The president said an academic pardon policy and extended withdrawal deadlines would also help retain students without costing extra money.
“We are probably the only public institution in South Carolina without an academic pardon policy. … With an academic pardon policy, whether you have six hours or nine hours, different schools have different amounts, this student comes in and says, ‘Hey, I want to come in and use three hours of my academic pardon.’
“Immediately, if he has an F, that F is dropped from his GPA, which in most cases can bring that student down to a 2.0 GPA. Now that this student is still eligible for financial aid, this student does not have to pass the academically satisfactory exam,” Conyers said.
He continued: “Number two, extend the withdrawal deadline for failure for our students. Major implications again for academics and financial aid. We have been at school for about a month. Next week is our deadline. So if a student drops a course in the state of South Carolina next week and fails, that’s a WF, a failing withdrawal, which means it affects their GPA.
“At all other public universities in South Carolina, that date is November 2. So other universities have found a way … to make sure these students stay in school financially. We have to get to that. One requires a policy change, another is an administrative change that (SCSU Provost) Dr. (Frederick) Evans and I will be working on.
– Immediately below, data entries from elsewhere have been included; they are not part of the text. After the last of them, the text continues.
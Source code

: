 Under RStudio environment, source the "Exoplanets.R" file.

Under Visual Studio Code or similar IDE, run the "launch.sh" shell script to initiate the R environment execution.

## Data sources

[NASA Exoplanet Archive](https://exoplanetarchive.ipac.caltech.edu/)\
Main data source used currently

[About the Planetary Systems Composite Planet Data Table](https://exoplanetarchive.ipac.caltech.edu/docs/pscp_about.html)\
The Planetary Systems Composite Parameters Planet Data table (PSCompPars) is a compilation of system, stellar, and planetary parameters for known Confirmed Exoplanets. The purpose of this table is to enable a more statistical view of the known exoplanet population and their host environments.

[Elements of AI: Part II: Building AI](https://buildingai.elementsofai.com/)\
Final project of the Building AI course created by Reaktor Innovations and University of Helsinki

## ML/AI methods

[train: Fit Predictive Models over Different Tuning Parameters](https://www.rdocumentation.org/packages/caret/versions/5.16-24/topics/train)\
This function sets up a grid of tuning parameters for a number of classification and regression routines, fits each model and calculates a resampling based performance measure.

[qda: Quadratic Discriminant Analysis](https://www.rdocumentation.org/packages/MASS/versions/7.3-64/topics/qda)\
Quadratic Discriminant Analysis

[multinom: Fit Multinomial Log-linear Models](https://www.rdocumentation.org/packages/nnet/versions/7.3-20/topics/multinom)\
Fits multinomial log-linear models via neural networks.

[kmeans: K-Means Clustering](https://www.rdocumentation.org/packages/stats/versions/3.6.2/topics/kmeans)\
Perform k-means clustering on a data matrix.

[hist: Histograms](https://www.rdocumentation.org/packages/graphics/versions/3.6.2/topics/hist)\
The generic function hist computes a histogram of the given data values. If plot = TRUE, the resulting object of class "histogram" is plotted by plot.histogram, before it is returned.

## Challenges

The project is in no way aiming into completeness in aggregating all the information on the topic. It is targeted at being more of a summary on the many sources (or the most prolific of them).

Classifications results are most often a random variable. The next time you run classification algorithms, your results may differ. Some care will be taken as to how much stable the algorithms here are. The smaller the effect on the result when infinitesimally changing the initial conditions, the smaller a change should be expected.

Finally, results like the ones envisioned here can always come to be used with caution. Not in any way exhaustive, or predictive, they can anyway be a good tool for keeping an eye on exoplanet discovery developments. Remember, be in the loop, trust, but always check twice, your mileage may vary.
Conyers said he will focus on new academic buildings when submitting the university’s budget to the governor’s office this year. Trustees approved the university’s proposed budget of $64.9 million for the 2022-23 fiscal year at the meeting.
“One huge thing that we are working on later this month is the submission to the Governor’s Office of the budget. Last year it was the student center. My list this year includes a new Turner Hall, home to the College of Education, Humanities and Social Sciences, our largest programs.
“If we want to be able to help the state of South Carolina with its teacher shortage, we need to upgrade our college buildings, as well as our outdated library,” he said.
The president continued, “It has been … at least three decades, 30 years, since the state fully funded a new college building for the state of South Carolina. … So that’s my focus this year, new university buildings,” Conyers said.
Also during the meeting, State Sen. Vernon Stephens, D-Bowman, and Sen. John L. Scott Jr., D-Columbia, both SCSU alumni, presented the board with a resolution from the Senate recognizing the 75th anniversary of the university’s ROTC program.
Conyers said, “On the heels of ROTC recognition, for the first time next year, Congress will fund an ROTC building on campus. For years, it was up to the institution to fund an academic building to the ROTC.”